* _DATA SECTION_:
■ ■ ■ ■
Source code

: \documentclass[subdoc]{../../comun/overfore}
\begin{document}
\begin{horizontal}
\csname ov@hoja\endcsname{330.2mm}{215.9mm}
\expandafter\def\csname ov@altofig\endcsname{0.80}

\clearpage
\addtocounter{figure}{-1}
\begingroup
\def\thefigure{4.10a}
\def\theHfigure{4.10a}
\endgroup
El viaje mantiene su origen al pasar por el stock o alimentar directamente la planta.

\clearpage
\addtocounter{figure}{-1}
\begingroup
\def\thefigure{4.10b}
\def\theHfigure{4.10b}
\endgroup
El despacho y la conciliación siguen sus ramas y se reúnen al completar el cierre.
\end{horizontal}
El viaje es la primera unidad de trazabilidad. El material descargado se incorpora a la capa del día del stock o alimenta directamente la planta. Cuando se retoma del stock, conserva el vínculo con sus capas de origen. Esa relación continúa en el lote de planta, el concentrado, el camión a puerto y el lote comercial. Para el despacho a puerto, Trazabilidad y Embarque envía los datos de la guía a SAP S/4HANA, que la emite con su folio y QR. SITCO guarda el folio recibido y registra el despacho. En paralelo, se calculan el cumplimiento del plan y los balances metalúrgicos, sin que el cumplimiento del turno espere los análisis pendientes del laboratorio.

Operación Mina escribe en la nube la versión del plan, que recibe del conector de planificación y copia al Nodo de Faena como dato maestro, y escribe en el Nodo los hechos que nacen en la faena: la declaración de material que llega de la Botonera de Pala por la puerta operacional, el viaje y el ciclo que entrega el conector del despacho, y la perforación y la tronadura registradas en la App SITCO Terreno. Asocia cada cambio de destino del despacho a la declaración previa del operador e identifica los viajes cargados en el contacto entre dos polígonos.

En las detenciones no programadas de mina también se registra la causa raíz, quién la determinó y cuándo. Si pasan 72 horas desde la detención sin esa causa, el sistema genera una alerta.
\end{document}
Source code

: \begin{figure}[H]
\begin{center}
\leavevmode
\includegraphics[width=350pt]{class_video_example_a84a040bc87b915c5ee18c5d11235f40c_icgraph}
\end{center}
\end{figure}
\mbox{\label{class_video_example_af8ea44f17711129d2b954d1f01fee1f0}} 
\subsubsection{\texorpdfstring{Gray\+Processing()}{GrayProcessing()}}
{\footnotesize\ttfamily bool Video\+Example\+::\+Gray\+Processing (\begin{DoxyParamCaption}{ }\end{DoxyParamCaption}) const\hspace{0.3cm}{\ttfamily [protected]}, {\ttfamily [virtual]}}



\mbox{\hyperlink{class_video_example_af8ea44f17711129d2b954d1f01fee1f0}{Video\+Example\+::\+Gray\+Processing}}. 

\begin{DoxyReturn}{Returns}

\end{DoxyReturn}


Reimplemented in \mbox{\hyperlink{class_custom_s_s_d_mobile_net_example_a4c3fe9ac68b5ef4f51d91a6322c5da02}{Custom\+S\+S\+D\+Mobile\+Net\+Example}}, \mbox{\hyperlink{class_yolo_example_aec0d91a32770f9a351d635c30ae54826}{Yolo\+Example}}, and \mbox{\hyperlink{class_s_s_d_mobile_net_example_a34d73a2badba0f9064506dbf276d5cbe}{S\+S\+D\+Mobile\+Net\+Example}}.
■ ■ ■ ■
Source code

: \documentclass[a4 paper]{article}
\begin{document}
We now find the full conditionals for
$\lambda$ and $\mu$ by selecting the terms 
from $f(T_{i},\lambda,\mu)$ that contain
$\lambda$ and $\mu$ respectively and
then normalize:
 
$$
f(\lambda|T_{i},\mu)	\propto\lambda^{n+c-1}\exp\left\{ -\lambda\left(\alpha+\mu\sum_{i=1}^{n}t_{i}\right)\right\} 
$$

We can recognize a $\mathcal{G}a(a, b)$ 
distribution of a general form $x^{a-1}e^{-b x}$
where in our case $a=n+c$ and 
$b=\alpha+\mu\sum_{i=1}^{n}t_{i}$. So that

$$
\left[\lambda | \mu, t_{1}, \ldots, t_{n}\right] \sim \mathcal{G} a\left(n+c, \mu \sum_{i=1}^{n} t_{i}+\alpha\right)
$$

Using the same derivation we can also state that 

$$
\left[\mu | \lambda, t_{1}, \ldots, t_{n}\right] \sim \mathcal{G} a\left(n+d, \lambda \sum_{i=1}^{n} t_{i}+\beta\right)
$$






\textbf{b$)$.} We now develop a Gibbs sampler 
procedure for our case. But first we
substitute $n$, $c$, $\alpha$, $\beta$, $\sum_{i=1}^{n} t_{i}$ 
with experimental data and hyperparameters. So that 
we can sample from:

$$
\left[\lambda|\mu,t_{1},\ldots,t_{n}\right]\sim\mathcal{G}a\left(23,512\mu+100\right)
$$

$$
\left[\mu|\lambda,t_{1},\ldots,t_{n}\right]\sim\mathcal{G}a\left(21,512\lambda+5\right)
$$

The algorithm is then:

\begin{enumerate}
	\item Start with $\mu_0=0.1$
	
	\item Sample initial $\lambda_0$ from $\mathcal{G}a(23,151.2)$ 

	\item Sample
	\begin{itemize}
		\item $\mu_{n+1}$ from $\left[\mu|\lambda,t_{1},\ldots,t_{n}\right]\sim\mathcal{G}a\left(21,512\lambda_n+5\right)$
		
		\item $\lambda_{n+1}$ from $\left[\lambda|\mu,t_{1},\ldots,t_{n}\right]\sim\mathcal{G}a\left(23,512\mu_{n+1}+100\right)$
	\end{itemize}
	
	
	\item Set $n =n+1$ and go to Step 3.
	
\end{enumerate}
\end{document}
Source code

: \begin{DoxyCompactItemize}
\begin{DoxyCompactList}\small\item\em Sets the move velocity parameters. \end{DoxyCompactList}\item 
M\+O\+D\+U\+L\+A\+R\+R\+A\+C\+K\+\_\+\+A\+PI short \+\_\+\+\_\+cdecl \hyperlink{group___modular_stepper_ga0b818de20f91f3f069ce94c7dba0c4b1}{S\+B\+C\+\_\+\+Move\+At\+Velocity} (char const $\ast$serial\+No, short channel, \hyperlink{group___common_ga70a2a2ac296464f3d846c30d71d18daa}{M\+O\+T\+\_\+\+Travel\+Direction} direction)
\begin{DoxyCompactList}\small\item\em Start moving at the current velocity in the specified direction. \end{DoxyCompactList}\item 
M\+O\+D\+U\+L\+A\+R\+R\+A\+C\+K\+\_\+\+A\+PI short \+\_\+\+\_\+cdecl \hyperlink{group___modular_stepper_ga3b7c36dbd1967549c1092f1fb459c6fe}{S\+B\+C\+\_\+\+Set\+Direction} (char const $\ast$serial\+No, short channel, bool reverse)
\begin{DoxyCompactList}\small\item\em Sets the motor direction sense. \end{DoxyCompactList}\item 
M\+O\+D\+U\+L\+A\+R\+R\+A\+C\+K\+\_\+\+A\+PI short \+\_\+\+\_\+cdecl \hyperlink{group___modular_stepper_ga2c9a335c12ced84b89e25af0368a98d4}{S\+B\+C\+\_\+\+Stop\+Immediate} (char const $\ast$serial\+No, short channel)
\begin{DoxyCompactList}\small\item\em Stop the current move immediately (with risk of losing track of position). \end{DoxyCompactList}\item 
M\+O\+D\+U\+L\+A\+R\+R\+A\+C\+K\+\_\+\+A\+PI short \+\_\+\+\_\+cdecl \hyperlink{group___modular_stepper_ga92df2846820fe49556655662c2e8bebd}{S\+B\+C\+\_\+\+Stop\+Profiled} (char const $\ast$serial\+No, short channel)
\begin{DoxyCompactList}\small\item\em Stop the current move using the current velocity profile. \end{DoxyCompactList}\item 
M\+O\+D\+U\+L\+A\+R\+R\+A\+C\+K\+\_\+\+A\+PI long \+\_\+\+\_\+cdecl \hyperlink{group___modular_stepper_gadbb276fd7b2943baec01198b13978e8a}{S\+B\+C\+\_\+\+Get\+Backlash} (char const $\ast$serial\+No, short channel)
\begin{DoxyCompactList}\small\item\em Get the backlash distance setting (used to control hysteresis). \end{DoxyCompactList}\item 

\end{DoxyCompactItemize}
■ ■ ■ ■
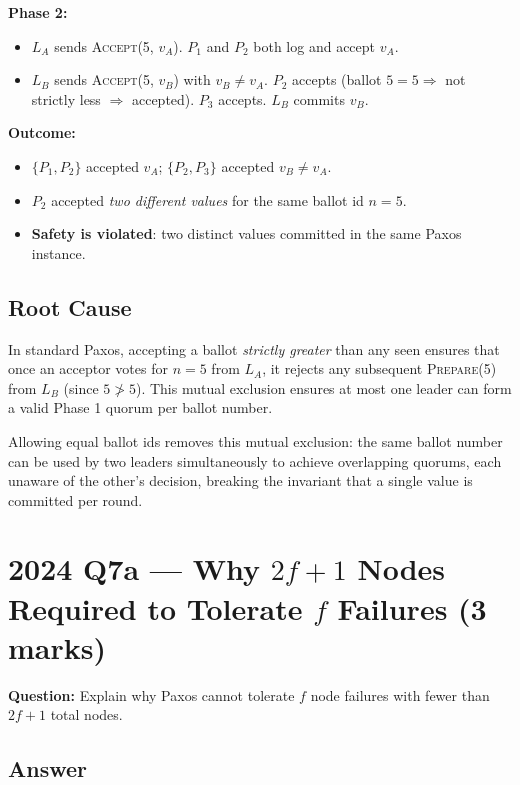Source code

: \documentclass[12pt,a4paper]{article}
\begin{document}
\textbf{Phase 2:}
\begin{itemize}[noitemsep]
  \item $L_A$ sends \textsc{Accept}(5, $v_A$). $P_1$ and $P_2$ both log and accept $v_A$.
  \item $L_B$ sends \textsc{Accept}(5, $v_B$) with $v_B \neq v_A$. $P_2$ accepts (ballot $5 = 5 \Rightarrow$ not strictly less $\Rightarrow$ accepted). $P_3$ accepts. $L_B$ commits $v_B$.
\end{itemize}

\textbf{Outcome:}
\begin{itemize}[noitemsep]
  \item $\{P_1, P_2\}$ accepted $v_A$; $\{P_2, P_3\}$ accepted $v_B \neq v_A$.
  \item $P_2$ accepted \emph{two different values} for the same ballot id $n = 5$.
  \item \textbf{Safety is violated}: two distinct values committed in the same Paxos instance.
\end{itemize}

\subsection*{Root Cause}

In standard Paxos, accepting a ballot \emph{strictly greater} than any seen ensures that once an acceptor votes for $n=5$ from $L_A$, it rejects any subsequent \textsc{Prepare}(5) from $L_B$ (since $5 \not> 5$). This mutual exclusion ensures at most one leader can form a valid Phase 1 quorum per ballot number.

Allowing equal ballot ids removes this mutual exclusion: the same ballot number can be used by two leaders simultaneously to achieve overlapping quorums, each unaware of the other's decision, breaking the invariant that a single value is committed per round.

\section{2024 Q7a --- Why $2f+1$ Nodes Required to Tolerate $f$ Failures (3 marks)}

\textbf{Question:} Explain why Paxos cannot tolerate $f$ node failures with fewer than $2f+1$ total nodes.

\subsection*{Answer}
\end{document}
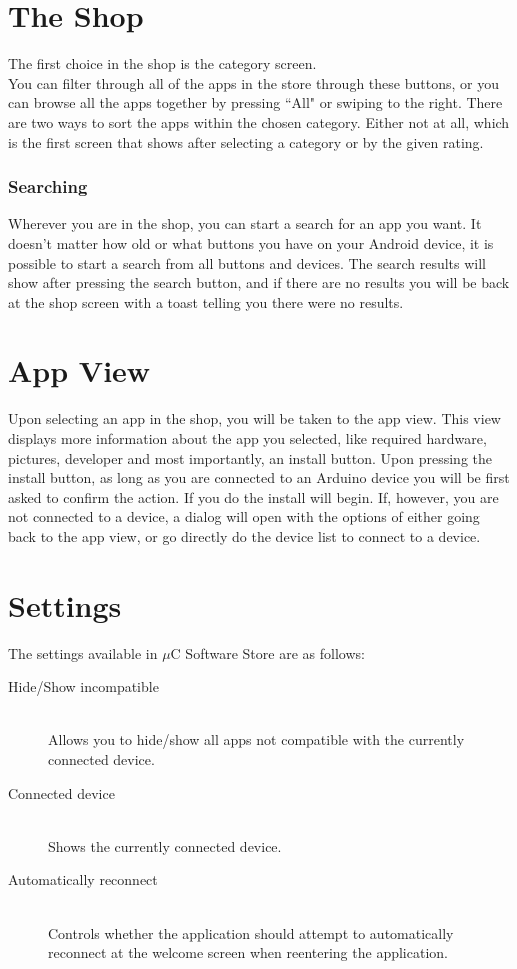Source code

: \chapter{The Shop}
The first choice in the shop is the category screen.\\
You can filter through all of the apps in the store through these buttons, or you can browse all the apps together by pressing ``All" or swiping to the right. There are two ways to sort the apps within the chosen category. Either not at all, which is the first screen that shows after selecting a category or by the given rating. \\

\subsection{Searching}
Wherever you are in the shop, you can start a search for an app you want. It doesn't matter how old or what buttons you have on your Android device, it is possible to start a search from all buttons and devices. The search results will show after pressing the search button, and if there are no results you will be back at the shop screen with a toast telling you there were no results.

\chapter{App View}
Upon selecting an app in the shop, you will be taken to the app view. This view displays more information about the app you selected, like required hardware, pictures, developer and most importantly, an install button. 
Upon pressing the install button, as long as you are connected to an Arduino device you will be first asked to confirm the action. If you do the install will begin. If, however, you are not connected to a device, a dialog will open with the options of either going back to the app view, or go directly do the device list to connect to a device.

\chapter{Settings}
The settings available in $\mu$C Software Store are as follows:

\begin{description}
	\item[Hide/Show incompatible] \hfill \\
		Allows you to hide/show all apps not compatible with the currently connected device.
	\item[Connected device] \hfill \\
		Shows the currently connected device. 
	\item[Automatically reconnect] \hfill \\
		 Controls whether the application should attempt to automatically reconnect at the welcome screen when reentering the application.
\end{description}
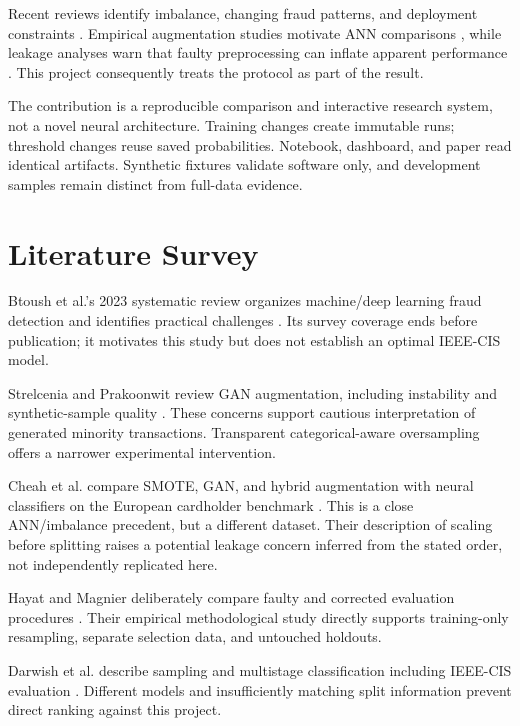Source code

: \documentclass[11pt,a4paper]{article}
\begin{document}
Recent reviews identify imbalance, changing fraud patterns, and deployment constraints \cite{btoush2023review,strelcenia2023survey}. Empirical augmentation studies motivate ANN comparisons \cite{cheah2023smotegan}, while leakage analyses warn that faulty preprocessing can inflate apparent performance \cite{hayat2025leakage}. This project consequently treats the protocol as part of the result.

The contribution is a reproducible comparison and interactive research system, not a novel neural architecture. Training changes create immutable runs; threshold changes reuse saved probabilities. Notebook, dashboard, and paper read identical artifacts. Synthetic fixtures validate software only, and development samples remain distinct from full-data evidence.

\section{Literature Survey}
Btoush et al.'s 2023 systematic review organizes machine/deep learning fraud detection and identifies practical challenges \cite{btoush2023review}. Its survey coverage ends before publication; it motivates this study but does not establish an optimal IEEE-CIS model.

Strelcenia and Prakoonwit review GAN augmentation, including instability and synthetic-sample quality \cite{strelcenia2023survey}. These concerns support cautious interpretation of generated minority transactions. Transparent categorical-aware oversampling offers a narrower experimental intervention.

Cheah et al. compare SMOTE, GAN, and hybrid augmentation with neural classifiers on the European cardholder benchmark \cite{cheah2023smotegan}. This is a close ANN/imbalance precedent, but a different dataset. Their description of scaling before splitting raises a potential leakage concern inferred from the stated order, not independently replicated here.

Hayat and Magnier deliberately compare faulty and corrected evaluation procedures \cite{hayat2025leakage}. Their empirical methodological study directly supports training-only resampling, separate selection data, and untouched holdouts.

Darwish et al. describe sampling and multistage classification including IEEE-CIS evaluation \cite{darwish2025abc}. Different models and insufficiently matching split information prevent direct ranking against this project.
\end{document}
■ ■ ■ ■
* _WORK REQUEST_: An exact copy of the lines above between the line holding "Start with $\mu_0=0.1$" and the line holding "Sets the move", inclusive, is the whole answer.

* _EXERCISE ANSWER_:
	\item Start with $\mu_0=0.1$
	
	\item Sample initial $\lambda_0$ from $\mathcal{G}a(23,151.2)$ 

	\item Sample
	\begin{itemize}
		\item $\mu_{n+1}$ from $\left[\mu|\lambda,t_{1},\ldots,t_{n}\right]\sim\mathcal{G}a\left(21,512\lambda_n+5\right)$
		
		\item $\lambda_{n+1}$ from $\left[\lambda|\mu,t_{1},\ldots,t_{n}\right]\sim\mathcal{G}a\left(23,512\mu_{n+1}+100\right)$
	\end{itemize}
	
	
	\item Set $n =n+1$ and go to Step 3.
	
\end{enumerate}
\end{document}
Source code

: \begin{DoxyCompactItemize}
\begin{DoxyCompactList}\small\item\em Sets the move velocity parameters. \end{DoxyCompactList}\item 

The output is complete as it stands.